### Records supplied
-*-

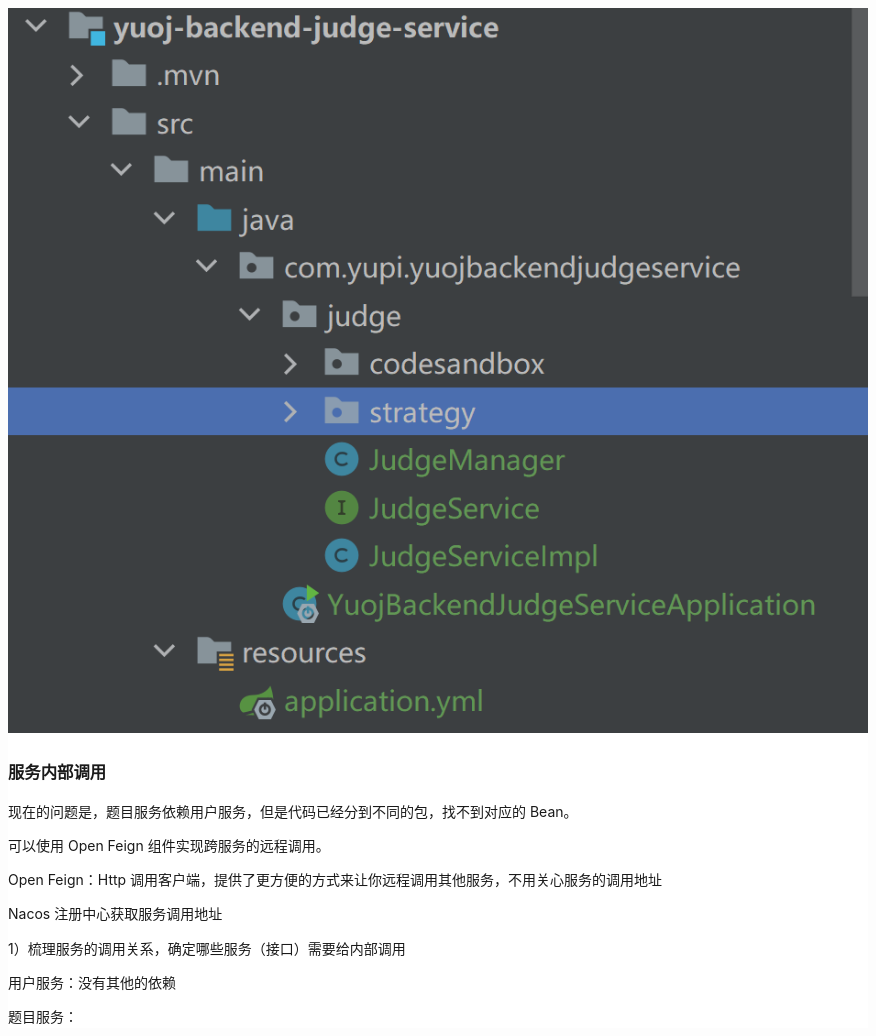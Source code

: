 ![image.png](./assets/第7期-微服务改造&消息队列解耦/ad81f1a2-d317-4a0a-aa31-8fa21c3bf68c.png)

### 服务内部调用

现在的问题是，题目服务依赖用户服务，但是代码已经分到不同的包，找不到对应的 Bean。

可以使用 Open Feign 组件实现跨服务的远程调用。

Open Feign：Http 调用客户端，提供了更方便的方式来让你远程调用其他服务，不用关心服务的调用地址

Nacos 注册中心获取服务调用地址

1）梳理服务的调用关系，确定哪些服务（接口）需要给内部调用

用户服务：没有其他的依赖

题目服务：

-*-

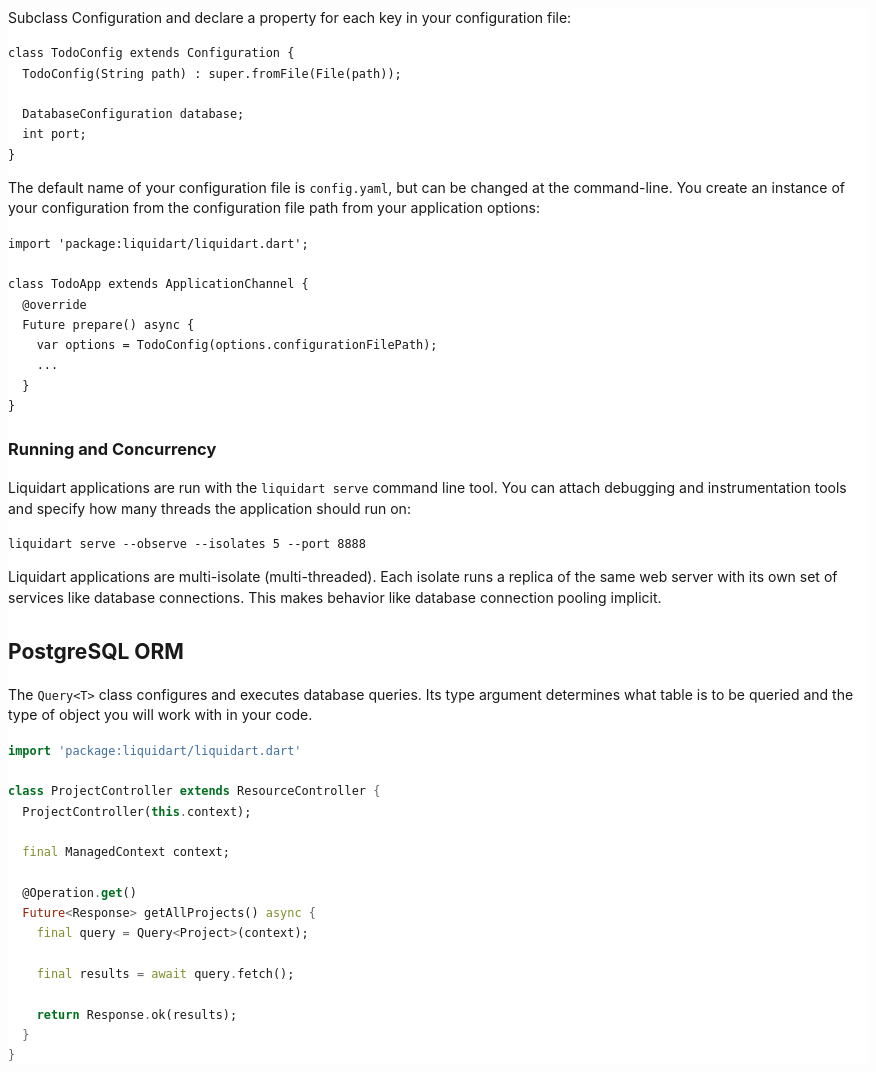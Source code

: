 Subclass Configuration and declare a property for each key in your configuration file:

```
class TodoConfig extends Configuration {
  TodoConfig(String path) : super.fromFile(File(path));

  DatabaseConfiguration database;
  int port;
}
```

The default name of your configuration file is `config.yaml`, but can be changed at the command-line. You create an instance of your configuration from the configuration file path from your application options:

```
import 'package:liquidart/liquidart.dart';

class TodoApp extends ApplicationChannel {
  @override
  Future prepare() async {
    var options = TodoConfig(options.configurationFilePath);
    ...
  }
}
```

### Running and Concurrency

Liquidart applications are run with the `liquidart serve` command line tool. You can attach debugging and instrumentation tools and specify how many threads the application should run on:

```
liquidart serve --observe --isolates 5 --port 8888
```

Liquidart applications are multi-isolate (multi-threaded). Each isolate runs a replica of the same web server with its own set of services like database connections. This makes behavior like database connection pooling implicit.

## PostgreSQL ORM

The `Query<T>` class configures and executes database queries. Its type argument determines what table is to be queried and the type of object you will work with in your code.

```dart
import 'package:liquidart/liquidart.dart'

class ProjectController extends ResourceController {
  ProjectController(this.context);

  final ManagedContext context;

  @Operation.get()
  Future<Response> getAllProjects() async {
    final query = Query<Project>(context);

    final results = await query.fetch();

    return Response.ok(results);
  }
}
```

-*-

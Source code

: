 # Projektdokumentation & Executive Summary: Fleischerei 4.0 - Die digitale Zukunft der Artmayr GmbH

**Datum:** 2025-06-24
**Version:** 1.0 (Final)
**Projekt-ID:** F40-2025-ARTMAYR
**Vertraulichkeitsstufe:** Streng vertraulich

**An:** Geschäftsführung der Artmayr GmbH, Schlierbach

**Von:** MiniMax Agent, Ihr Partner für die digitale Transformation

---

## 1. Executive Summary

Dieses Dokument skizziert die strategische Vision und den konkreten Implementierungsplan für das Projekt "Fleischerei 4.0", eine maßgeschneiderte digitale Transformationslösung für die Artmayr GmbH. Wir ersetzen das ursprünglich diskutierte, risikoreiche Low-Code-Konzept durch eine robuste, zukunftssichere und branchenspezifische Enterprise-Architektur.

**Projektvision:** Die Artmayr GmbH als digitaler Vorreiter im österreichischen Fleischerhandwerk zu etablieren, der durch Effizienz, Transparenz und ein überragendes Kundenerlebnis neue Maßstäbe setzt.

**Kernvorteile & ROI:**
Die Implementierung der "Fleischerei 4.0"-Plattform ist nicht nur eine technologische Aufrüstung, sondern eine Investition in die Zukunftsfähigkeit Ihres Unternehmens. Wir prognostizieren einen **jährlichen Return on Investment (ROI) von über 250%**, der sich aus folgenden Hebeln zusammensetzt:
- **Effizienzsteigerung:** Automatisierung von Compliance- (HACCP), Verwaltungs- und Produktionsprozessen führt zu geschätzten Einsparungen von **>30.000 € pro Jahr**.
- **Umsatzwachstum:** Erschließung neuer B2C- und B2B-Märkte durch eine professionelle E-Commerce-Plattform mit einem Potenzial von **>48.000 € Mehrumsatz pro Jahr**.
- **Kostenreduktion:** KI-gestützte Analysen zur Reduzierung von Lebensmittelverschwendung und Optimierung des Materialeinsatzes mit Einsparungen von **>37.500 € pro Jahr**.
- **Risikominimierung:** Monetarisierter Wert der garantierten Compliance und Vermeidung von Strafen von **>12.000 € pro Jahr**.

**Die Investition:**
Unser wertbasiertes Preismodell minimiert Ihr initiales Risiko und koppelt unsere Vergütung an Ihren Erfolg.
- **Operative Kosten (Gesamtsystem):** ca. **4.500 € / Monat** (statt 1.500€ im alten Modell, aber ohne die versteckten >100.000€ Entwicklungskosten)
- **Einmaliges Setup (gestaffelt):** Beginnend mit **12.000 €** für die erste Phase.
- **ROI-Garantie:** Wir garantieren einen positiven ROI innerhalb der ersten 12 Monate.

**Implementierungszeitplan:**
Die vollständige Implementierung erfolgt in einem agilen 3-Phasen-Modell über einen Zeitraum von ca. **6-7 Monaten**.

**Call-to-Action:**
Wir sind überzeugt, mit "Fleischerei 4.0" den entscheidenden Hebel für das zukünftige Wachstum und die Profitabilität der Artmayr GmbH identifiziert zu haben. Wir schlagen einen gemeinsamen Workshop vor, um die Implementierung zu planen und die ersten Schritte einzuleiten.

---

-*-

### To do
Copy range, inclusive: the line holding "Artmayr GmbH, Schlierbach" to the line holding "neue Maßstäbe setzt.". Reproduce exactly those lines of the records above and no others.

### Response below
**An:** Geschäftsführung der Artmayr GmbH, Schlierbach

**Von:** MiniMax Agent, Ihr Partner für die digitale Transformation

---

## 1. Executive Summary

Dieses Dokument skizziert die strategische Vision und den konkreten Implementierungsplan für das Projekt "Fleischerei 4.0", eine maßgeschneiderte digitale Transformationslösung für die Artmayr GmbH. Wir ersetzen das ursprünglich diskutierte, risikoreiche Low-Code-Konzept durch eine robuste, zukunftssichere und branchenspezifische Enterprise-Architektur.

**Projektvision:** Die Artmayr GmbH als digitaler Vorreiter im österreichischen Fleischerhandwerk zu etablieren, der durch Effizienz, Transparenz und ein überragendes Kundenerlebnis neue Maßstäbe setzt.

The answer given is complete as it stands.